*** DATASET EXTRACT
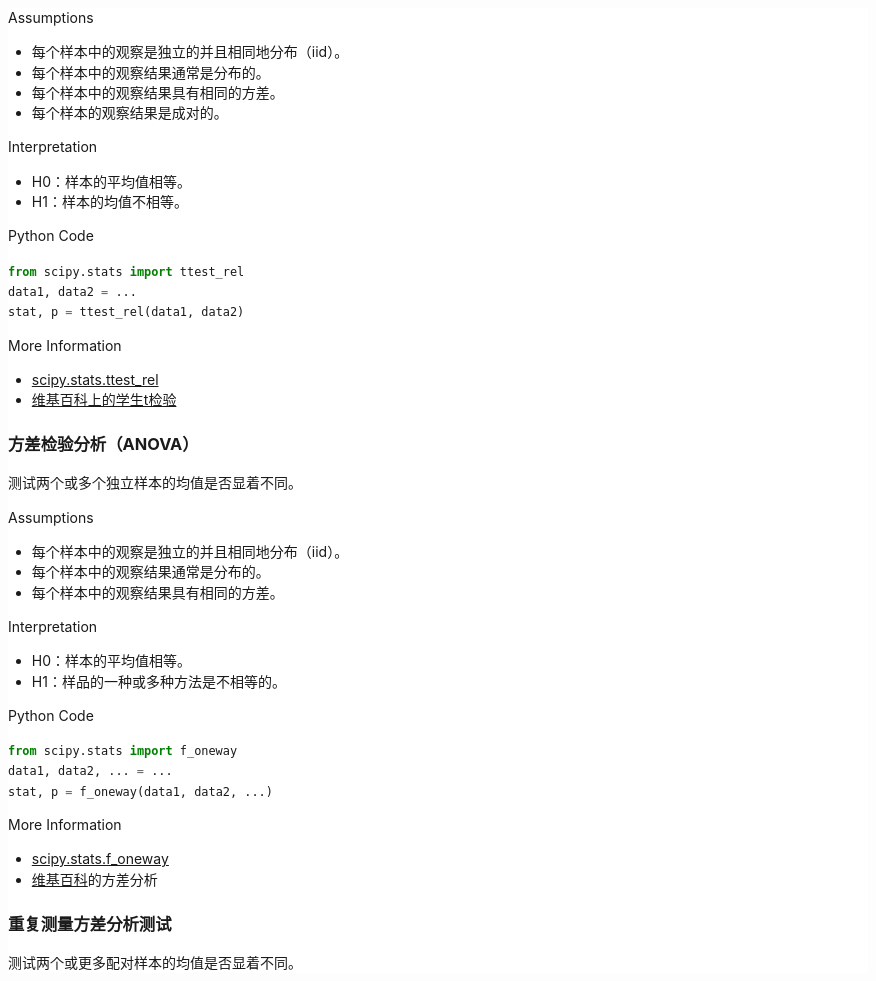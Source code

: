 Assumptions

*   每个样本中的观察是独立的并且相同地分布（iid）。
*   每个样本中的观察结果通常是分布的。
*   每个样本中的观察结果具有相同的方差。
*   每个样本的观察结果是成对的。

Interpretation

*   H0：样本的平均值相等。
*   H1：样本的均值不相等。

Python Code

```py
from scipy.stats import ttest_rel
data1, data2 = ...
stat, p = ttest_rel(data1, data2)
```

More Information

*   [scipy.stats.ttest_rel](https://docs.scipy.org/doc/scipy/reference/generated/scipy.stats.ttest_rel.html)
*   [维基百科上的学生t检验](https://en.wikipedia.org/wiki/Student%27s_t-test)

### 方差检验分析（ANOVA）

测试两个或多个独立样本的均值是否显着不同。

Assumptions

*   每个样本中的观察是独立的并且相同地分布（iid）。
*   每个样本中的观察结果通常是分布的。
*   每个样本中的观察结果具有相同的方差。

Interpretation

*   H0：样本的平均值相等。
*   H1：样品的一种或多种方法是不相等的。

Python Code

```py
from scipy.stats import f_oneway
data1, data2, ... = ...
stat, p = f_oneway(data1, data2, ...)
```

More Information

*   [scipy.stats.f_oneway](https://docs.scipy.org/doc/scipy/reference/generated/scipy.stats.f_oneway.html)
*   [维基百科](https://en.wikipedia.org/wiki/Analysis_of_variance)的方差分析

### 重复测量方差分析测试

测试两个或更多配对样本的均值是否显着不同。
******
* WORK REQUIRED
Reproduce the data word for word; no pictures.

* TASK RESPONSE
Source code

: Assumptions

*   每个样本中的观察是独立的并且相同地分布（iid）。
*   每个样本中的观察结果通常是分布的。
*   每个样本中的观察结果具有相同的方差。
*   每个样本的观察结果是成对的。

Interpretation

*   H0：样本的平均值相等。
*   H1：样本的均值不相等。

Python Code

```py
from scipy.stats import ttest_rel
data1, data2 = ...
stat, p = ttest_rel(data1, data2)
```

More Information

*   [scipy.stats.ttest_rel](https://docs.scipy.org/doc/scipy/reference/generated/scipy.stats.ttest_rel.html)
*   [维基百科上的学生t检验](https://en.wikipedia.org/wiki/Student%27s_t-test)

### 方差检验分析（ANOVA）

测试两个或多个独立样本的均值是否显着不同。

Assumptions

*   每个样本中的观察是独立的并且相同地分布（iid）。
*   每个样本中的观察结果通常是分布的。
*   每个样本中的观察结果具有相同的方差。

Interpretation

*   H0：样本的平均值相等。
*   H1：样品的一种或多种方法是不相等的。

Python Code

```py
from scipy.stats import f_oneway
data1, data2, ... = ...
stat, p = f_oneway(data1, data2, ...)
```

More Information

*   [scipy.stats.f_oneway](https://docs.scipy.org/doc/scipy/reference/generated/scipy.stats.f_oneway.html)
*   [维基百科](https://en.wikipedia.org/wiki/Analysis_of_variance)的方差分析

### 重复测量方差分析测试

测试两个或更多配对样本的均值是否显着不同。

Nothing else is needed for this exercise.